Tesla vs. NJ: Electric carmaker wins initial direct sales battle but with a caveat
The state of New Jersey has reconsidered its previous ban on the direct sale of Tesla all-electric automobiles within the state.
The New Jersey Assembly voted unanimously in favor of a bill that will allow Tesla and other zero-emission vehicle manufacturers to open their own showrooms and sell their vehicles directly to consumers. The law applies to manufacturers who were licensed by the state motor vehicle commission prior to Jan. 1, 2014. One caveat is that the manufacturer must also operate a service center in the state.
The bill will now move to the Democrat-controlled New Jersey Senate, where it is expected to be reconciled with a Senate version of the bill and passed.
One of the Assembly's bill sponsors, Assemblyman Tim Eustace (D-Bergen) said, "New Jersey prides itself as being pro-business, pro-innovative and pro-jobs. And this (Tesla) is a company that is an American company, an American idea."
The bill is a turnaround from the ban that was imposed on Tesla in March by new regulations propelled by Gov. Chris Christie-appointed members of the New Jersey Motor Vehicles Commission. As a result, Tesla was forced to convert two showrooms in the state into "look, but can't buy" galleries. If the new legislation passes and is signed into law, Tesla may open an additional two sales facilities for a total of four, the limit mandated in the new legislation.

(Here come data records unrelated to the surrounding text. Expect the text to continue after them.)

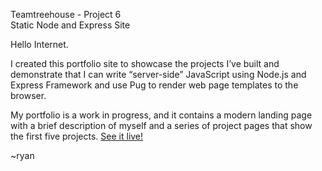 Teamtreehouse - Project 6<br />
Static Node and Express Site

Hello Internet.

I created this portfolio site to showcase the projects I’ve built and demonstrate that I can write “server-side” JavaScript using Node.js and Express Framework and use Pug to render web page templates to the browser.

My portfolio is a work in progress, and it contains a modern landing page with a brief description of myself and a series of project pages that show the first five projects. [See it live!](https://static-node-express-psix-app.herokuapp.com)

~ryan 




 
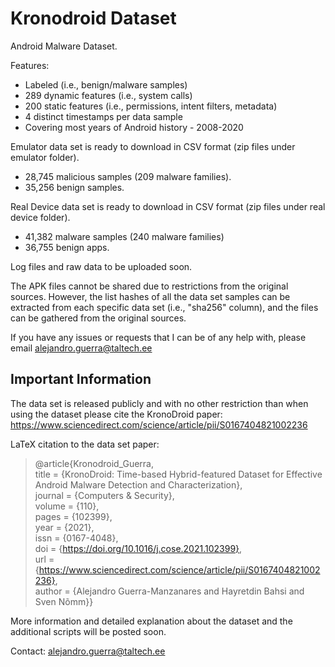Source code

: # Kronodroid Dataset
Android Malware Dataset. 

Features:

- Labeled (i.e., benign/malware samples)
- 289 dynamic features (i.e., system calls)
- 200 static features (i.e., permissions, intent filters, metadata)
- 4 distinct timestamps per data sample
- Covering most years of Android history - 2008-2020


Emulator data set is ready to download in CSV format (zip files under emulator folder). 
  - 28,745 malicious samples (209 malware families).
  - 35,256 benign samples.

Real Device data set is ready to download in CSV format (zip files under real device folder).  
  - 41,382 malware samples (240 malware families)
  - 36,755 benign apps.

Log files and raw data to be uploaded soon. 

The APK files cannot be shared due to restrictions from the original sources. However, the list hashes of all the data set samples can be extracted from each specific data set (i.e., "sha256" column), and the files can be gathered from the original sources.

If you have any issues or requests that I can be of any help with, please email alejandro.guerra@taltech.ee 

## Important Information

The data set is released publicly and with no other restriction than when using the dataset please cite the KronoDroid paper:
https://www.sciencedirect.com/science/article/pii/S0167404821002236

LaTeX citation to the data set paper:

>@article{Kronodroid_Guerra, <br/>
title = {KronoDroid: Time-based Hybrid-featured Dataset for Effective Android Malware Detection and Characterization}, <br/>
journal = {Computers & Security}, <br/>
volume = {110}, <br/>
pages = {102399}, <br/>
year = {2021}, <br/>
issn = {0167-4048}, <br/>
doi = {https://doi.org/10.1016/j.cose.2021.102399}, <br/>
url = {https://www.sciencedirect.com/science/article/pii/S0167404821002236}, <br/>
author = {Alejandro Guerra-Manzanares and Hayretdin Bahsi and Sven Nõmm}} <br/>

More information and detailed explanation about the dataset and the additional scripts will be posted soon.

Contact: alejandro.guerra@taltech.ee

Christie has not taken a position yet on whether the bill will be signed or vetoed, according to a spokesperson.
The argument for and against allowing manufacturers to open company stores, often in competition with their franchised dealerships, is ongoing in many other states. New York just passed a law supporting the right of Tesla to keep its five showrooms open, while establishing other guidelines that protect franchised dealerships from manufacturer direct competition.
Tesla's position is that it has no franchisees against whom it competes. Franchised auto dealers of other brands worry that the manufacturers they represent will open up shop in their territories and undercut their vehicle pricing and service rates. A similar comparison, at least in a somewhat apples-to-automobiles manner, is the proliferation of stores that are licensed to sell Apple computers, iPhones, etc., versus the corporate-owned Apple stores.
Tesla vehicles are entirely powered by rechargeable batteries. Unlike hybrid gas-electric vehicles like the Toyota Prius, Tesla cars must be connected to a recharging station when necessary. Similar vehicles already on the market include the Nissan Leaf and the Chevrolet Volt.
The Tesla, though, is a luxury car that carries a base retail price of $71,000. The Tesla and other all-electric vehicles offer environmentally friendly zero-emission ratings.